# [Action item]
For the material that follows, return exactly the lines from the one with "直到 Java 8，抽象类和接口的主要区别在于抽象类可以包含非抽象方法，而接口不能包含这样的方法。从" through the one with "在这个问题的背景下，重载技术", both ends included.

##### Listed entries

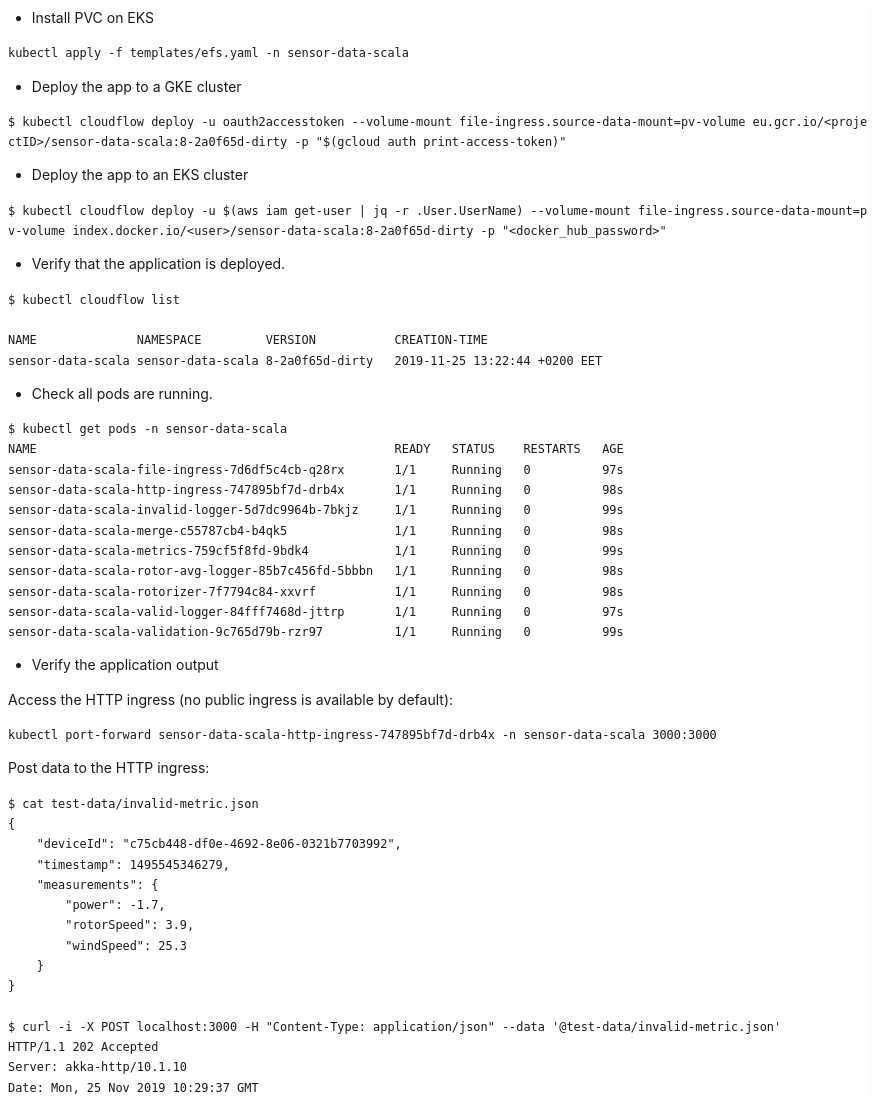 * Install PVC on EKS
```
kubectl apply -f templates/efs.yaml -n sensor-data-scala
```

* Deploy the app to a GKE cluster

```
$ kubectl cloudflow deploy -u oauth2accesstoken --volume-mount file-ingress.source-data-mount=pv-volume eu.gcr.io/<projectID>/sensor-data-scala:8-2a0f65d-dirty -p "$(gcloud auth print-access-token)"
```

* Deploy the app to an EKS cluster

```
$ kubectl cloudflow deploy -u $(aws iam get-user | jq -r .User.UserName) --volume-mount file-ingress.source-data-mount=pv-volume index.docker.io/<user>/sensor-data-scala:8-2a0f65d-dirty -p "<docker_hub_password>"
```

* Verify that the application is deployed.

```
$ kubectl cloudflow list

NAME              NAMESPACE         VERSION           CREATION-TIME     
sensor-data-scala sensor-data-scala 8-2a0f65d-dirty   2019-11-25 13:22:44 +0200 EET
```

* Check all pods are running.

```
$ kubectl get pods -n sensor-data-scala
NAME                                                  READY   STATUS    RESTARTS   AGE
sensor-data-scala-file-ingress-7d6df5c4cb-q28rx       1/1     Running   0          97s
sensor-data-scala-http-ingress-747895bf7d-drb4x       1/1     Running   0          98s
sensor-data-scala-invalid-logger-5d7dc9964b-7bkjz     1/1     Running   0          99s
sensor-data-scala-merge-c55787cb4-b4qk5               1/1     Running   0          98s
sensor-data-scala-metrics-759cf5f8fd-9bdk4            1/1     Running   0          99s
sensor-data-scala-rotor-avg-logger-85b7c456fd-5bbbn   1/1     Running   0          98s
sensor-data-scala-rotorizer-7f7794c84-xxvrf           1/1     Running   0          98s
sensor-data-scala-valid-logger-84fff7468d-jttrp       1/1     Running   0          97s
sensor-data-scala-validation-9c765d79b-rzr97          1/1     Running   0          99s
```

* Verify the application output

Access the HTTP ingress (no public ingress is available by default):

```
kubectl port-forward sensor-data-scala-http-ingress-747895bf7d-drb4x -n sensor-data-scala 3000:3000
```

Post data to the HTTP ingress:

```
$ cat test-data/invalid-metric.json
{
    "deviceId": "c75cb448-df0e-4692-8e06-0321b7703992",
    "timestamp": 1495545346279,
    "measurements": {
        "power": -1.7,
        "rotorSpeed": 3.9,
        "windSpeed": 25.3
    }
}

$ curl -i -X POST localhost:3000 -H "Content-Type: application/json" --data '@test-data/invalid-metric.json'
HTTP/1.1 202 Accepted
Server: akka-http/10.1.10
Date: Mon, 25 Nov 2019 10:29:37 GMT
```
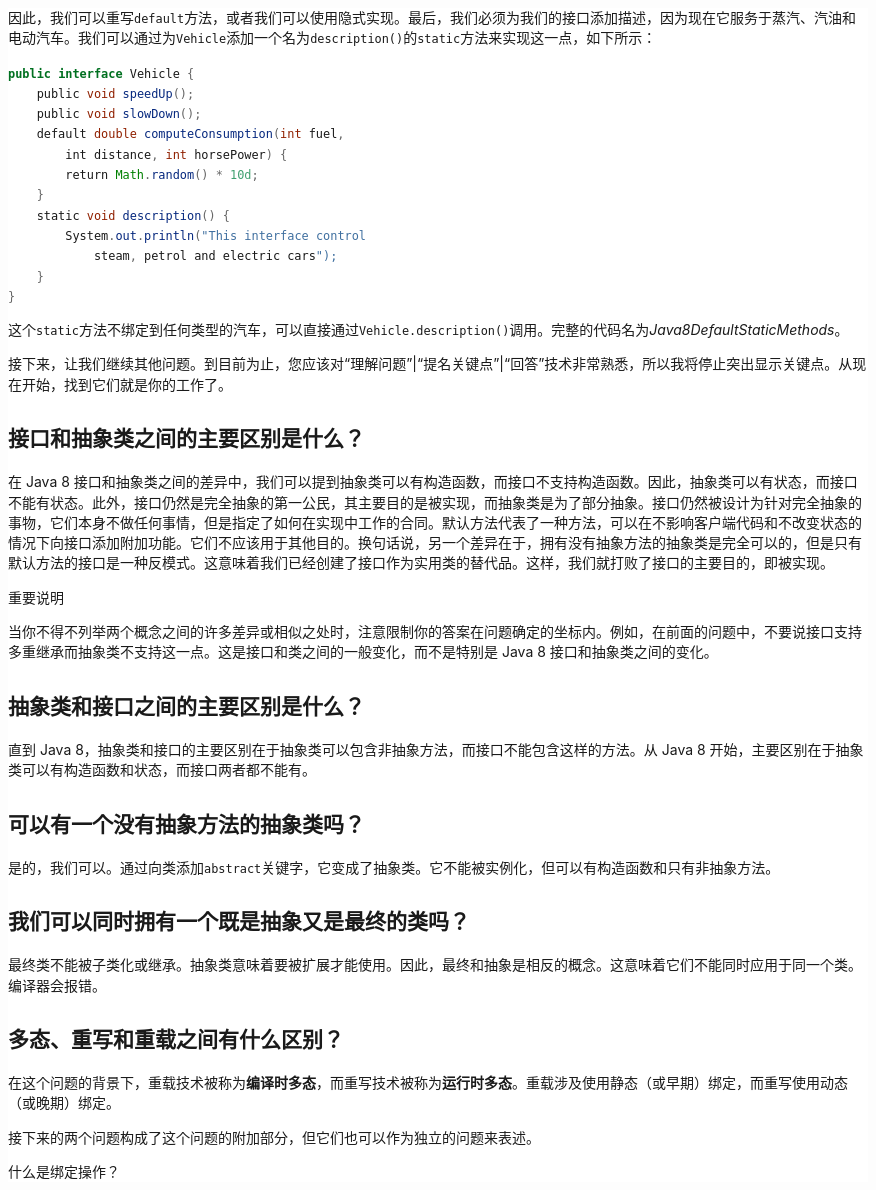 因此，我们可以重写`default`方法，或者我们可以使用隐式实现。最后，我们必须为我们的接口添加描述，因为现在它服务于蒸汽、汽油和电动汽车。我们可以通过为`Vehicle`添加一个名为`description()`的`static`方法来实现这一点，如下所示：

```java
public interface Vehicle {
    public void speedUp();
    public void slowDown();
    default double computeConsumption(int fuel, 
        int distance, int horsePower) {        
        return Math.random() * 10d;
    }
    static void description() {
        System.out.println("This interface control
            steam, petrol and electric cars");
    }
}
```

这个`static`方法不绑定到任何类型的汽车，可以直接通过`Vehicle.description()`调用。完整的代码名为*Java8DefaultStaticMethods*。

接下来，让我们继续其他问题。到目前为止，您应该对“理解问题”|“提名关键点”|“回答”技术非常熟悉，所以我将停止突出显示关键点。从现在开始，找到它们就是你的工作了。

## 接口和抽象类之间的主要区别是什么？

在 Java 8 接口和抽象类之间的差异中，我们可以提到抽象类可以有构造函数，而接口不支持构造函数。因此，抽象类可以有状态，而接口不能有状态。此外，接口仍然是完全抽象的第一公民，其主要目的是被实现，而抽象类是为了部分抽象。接口仍然被设计为针对完全抽象的事物，它们本身不做任何事情，但是指定了如何在实现中工作的合同。默认方法代表了一种方法，可以在不影响客户端代码和不改变状态的情况下向接口添加附加功能。它们不应该用于其他目的。换句话说，另一个差异在于，拥有没有抽象方法的抽象类是完全可以的，但是只有默认方法的接口是一种反模式。这意味着我们已经创建了接口作为实用类的替代品。这样，我们就打败了接口的主要目的，即被实现。

重要说明

当你不得不列举两个概念之间的许多差异或相似之处时，注意限制你的答案在问题确定的坐标内。例如，在前面的问题中，不要说接口支持多重继承而抽象类不支持这一点。这是接口和类之间的一般变化，而不是特别是 Java 8 接口和抽象类之间的变化。

## 抽象类和接口之间的主要区别是什么？

直到 Java 8，抽象类和接口的主要区别在于抽象类可以包含非抽象方法，而接口不能包含这样的方法。从 Java 8 开始，主要区别在于抽象类可以有构造函数和状态，而接口两者都不能有。

## 可以有一个没有抽象方法的抽象类吗？

是的，我们可以。通过向类添加`abstract`关键字，它变成了抽象类。它不能被实例化，但可以有构造函数和只有非抽象方法。

## 我们可以同时拥有一个既是抽象又是最终的类吗？

最终类不能被子类化或继承。抽象类意味着要被扩展才能使用。因此，最终和抽象是相反的概念。这意味着它们不能同时应用于同一个类。编译器会报错。

## 多态、重写和重载之间有什么区别？

在这个问题的背景下，重载技术被称为**编译时多态**，而重写技术被称为**运行时多态**。重载涉及使用静态（或早期）绑定，而重写使用动态（或晚期）绑定。

接下来的两个问题构成了这个问题的附加部分，但它们也可以作为独立的问题来表述。

什么是绑定操作？
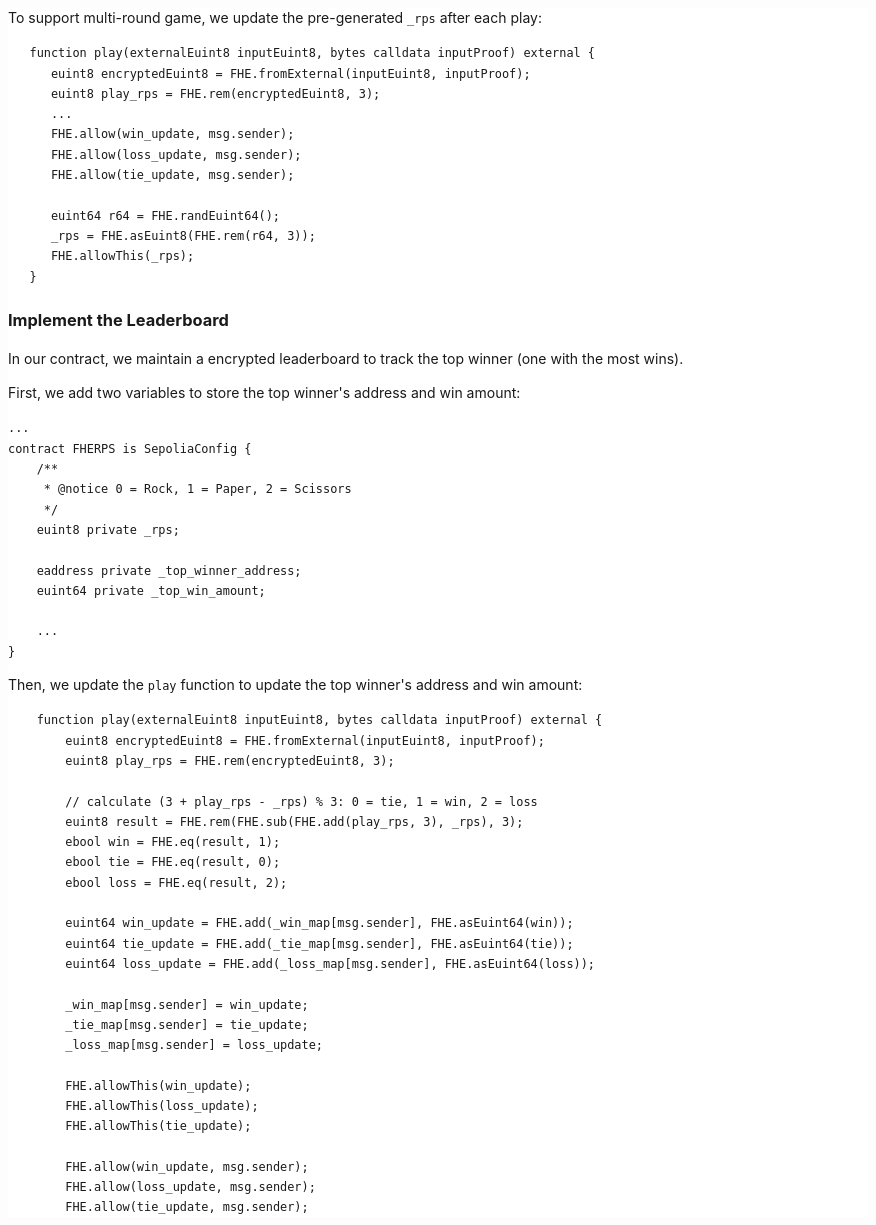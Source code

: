 To support multi-round game, we update the pre-generated `_rps` after each play:

```solidity {.line-numbers}
   function play(externalEuint8 inputEuint8, bytes calldata inputProof) external {
      euint8 encryptedEuint8 = FHE.fromExternal(inputEuint8, inputProof);
      euint8 play_rps = FHE.rem(encryptedEuint8, 3);
      ...
      FHE.allow(win_update, msg.sender);
      FHE.allow(loss_update, msg.sender);
      FHE.allow(tie_update, msg.sender);

      euint64 r64 = FHE.randEuint64();
      _rps = FHE.asEuint8(FHE.rem(r64, 3));
      FHE.allowThis(_rps);
   }

```

### Implement the Leaderboard
In our contract, we maintain a encrypted leaderboard to track the top winner (one with the most wins).

First, we add two variables to store the top winner's address and win amount:
```solidity {.line-numbers}
...
contract FHERPS is SepoliaConfig {
    /**
     * @notice 0 = Rock, 1 = Paper, 2 = Scissors
     */
    euint8 private _rps;

    eaddress private _top_winner_address;
    euint64 private _top_win_amount;

    ...
}
```

Then, we update the `play` function to update the top winner's address and win amount:
```solidity {.line-numbers}
    function play(externalEuint8 inputEuint8, bytes calldata inputProof) external {
        euint8 encryptedEuint8 = FHE.fromExternal(inputEuint8, inputProof);
        euint8 play_rps = FHE.rem(encryptedEuint8, 3);

        // calculate (3 + play_rps - _rps) % 3: 0 = tie, 1 = win, 2 = loss
        euint8 result = FHE.rem(FHE.sub(FHE.add(play_rps, 3), _rps), 3);
        ebool win = FHE.eq(result, 1);
        ebool tie = FHE.eq(result, 0);
        ebool loss = FHE.eq(result, 2);

        euint64 win_update = FHE.add(_win_map[msg.sender], FHE.asEuint64(win));
        euint64 tie_update = FHE.add(_tie_map[msg.sender], FHE.asEuint64(tie));
        euint64 loss_update = FHE.add(_loss_map[msg.sender], FHE.asEuint64(loss));

        _win_map[msg.sender] = win_update;
        _tie_map[msg.sender] = tie_update;
        _loss_map[msg.sender] = loss_update;

        FHE.allowThis(win_update);
        FHE.allowThis(loss_update);
        FHE.allowThis(tie_update);

        FHE.allow(win_update, msg.sender);
        FHE.allow(loss_update, msg.sender);
        FHE.allow(tie_update, msg.sender);

```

##########

# [Exercise result]
直到 Java 8，抽象类和接口的主要区别在于抽象类可以包含非抽象方法，而接口不能包含这样的方法。从 Java 8 开始，主要区别在于抽象类可以有构造函数和状态，而接口两者都不能有。

## 可以有一个没有抽象方法的抽象类吗？

是的，我们可以。通过向类添加`abstract`关键字，它变成了抽象类。它不能被实例化，但可以有构造函数和只有非抽象方法。

## 我们可以同时拥有一个既是抽象又是最终的类吗？

最终类不能被子类化或继承。抽象类意味着要被扩展才能使用。因此，最终和抽象是相反的概念。这意味着它们不能同时应用于同一个类。编译器会报错。

## 多态、重写和重载之间有什么区别？

在这个问题的背景下，重载技术被称为**编译时多态**，而重写技术被称为**运行时多态**。重载涉及使用静态（或早期）绑定，而重写使用动态（或晚期）绑定。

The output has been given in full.